= Beginning of Section =

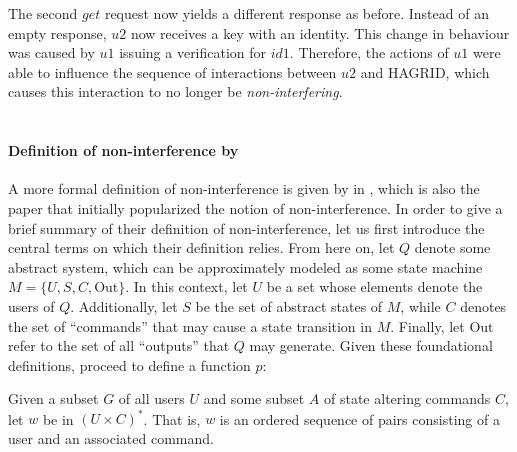 The second \(get\) request now yields a different response as before. Instead of an empty response, \(u2\) now receives a key with an identity. This change in behaviour was caused by \(u1\) issuing a verification for \(id1\). Therefore, the actions of \(u1\) were able to influence the sequence of interactions between \(u2\) and HAGRID, which causes this interaction to no longer be \emph{non-interfering}.
\\ \\

\paragraph{Definition of non-interference by \citeauthor{Goguen_Meseguer_82}}
A more formal definition of non-interference is given by \citeauthor{Goguen_Meseguer_82} in , which is also the paper that initially popularized the notion of non-interference. 
In order to give a brief summary of their definition of non-interference, let us first introduce the central terms on which their definition relies. From here on, let \(Q\) denote some abstract system, which can be approximately modeled as some state machine \(M = \{U,S,C,\text{Out}\}\). 
In this context, let \(U\) be a set whose elements denote the users of \(Q\). Additionally, let \(S\) be the set of abstract states of \(M\), while \(C\) denotes the set of ``commands'' that may cause a state transition in \(M\). Finally, let \(\text{Out}\) refer to the set of all ``outputs'' that \(Q\) may generate. 
Given these foundational definitions, \citeauthor{Goguen_Meseguer_82} proceed to define a function \(p\): 

Given a subset \(G\) of all users \(U\) and some subset \(A\) of state altering commands \(C\), let \(w\) be in \((U \times C)^*\). That is, \(w\) is an ordered sequence of pairs consisting of a user and an associated command. 

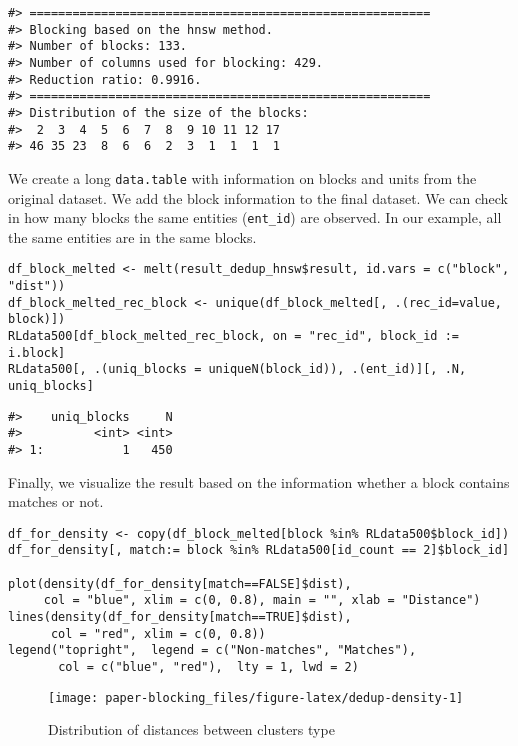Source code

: \begin{verbatim}
#> ========================================================
#> Blocking based on the hnsw method.
#> Number of blocks: 133.
#> Number of columns used for blocking: 429.
#> Reduction ratio: 0.9916.
#> ========================================================
#> Distribution of the size of the blocks:
#>  2  3  4  5  6  7  8  9 10 11 12 17 
#> 46 35 23  8  6  6  2  3  1  1  1  1
\end{verbatim}

We create a long \texttt{data.table} with information on blocks and units from
the original dataset. We add the block information to the final dataset.
We can check in how many blocks the same entities (\texttt{ent\_id}) are
observed. In our example, all the same entities are in the same blocks.

\begin{verbatim}
df_block_melted <- melt(result_dedup_hnsw$result, id.vars = c("block", "dist"))
df_block_melted_rec_block <- unique(df_block_melted[, .(rec_id=value, block)])
RLdata500[df_block_melted_rec_block, on = "rec_id", block_id := i.block]
RLdata500[, .(uniq_blocks = uniqueN(block_id)), .(ent_id)][, .N, uniq_blocks]
\end{verbatim}

\begin{verbatim}
#>    uniq_blocks     N
#>          <int> <int>
#> 1:           1   450
\end{verbatim}

Finally, we visualize the result based on the information whether a
block contains matches or not.

\begin{verbatim}
df_for_density <- copy(df_block_melted[block %in% RLdata500$block_id])
df_for_density[, match:= block %in% RLdata500[id_count == 2]$block_id]

plot(density(df_for_density[match==FALSE]$dist),
     col = "blue", xlim = c(0, 0.8), main = "", xlab = "Distance")
lines(density(df_for_density[match==TRUE]$dist),
      col = "red", xlim = c(0, 0.8))
legend("topright",  legend = c("Non-matches", "Matches"), 
       col = c("blue", "red"),  lty = 1, lwd = 2)
\end{verbatim}

\begin{figure}[H]

{\centering \texttt{[image: paper-blocking\_files/figure-latex/dedup-density-1]} 

}

\caption{Distribution of distances between clusters type}\label{fig:dedup-density}
\end{figure}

= End of Section =

## Requirement:
The lines from the start of the data through the line that contains "A more formal" are to be returned exactly, please, with both ends included and every picture left out.

## Solution for this problem:
 The second \(get\) request now yields a different response as before. Instead of an empty response, \(u2\) now receives a key with an identity. This change in behaviour was caused by \(u1\) issuing a verification for \(id1\). Therefore, the actions of \(u1\) were able to influence the sequence of interactions between \(u2\) and HAGRID, which causes this interaction to no longer be \emph{non-interfering}.
\\ \\

\paragraph{Definition of non-interference by \citeauthor{Goguen_Meseguer_82}}
A more formal definition of non-interference is given by \citeauthor{Goguen_Meseguer_82} in , which is also the paper that initially popularized the notion of non-interference. 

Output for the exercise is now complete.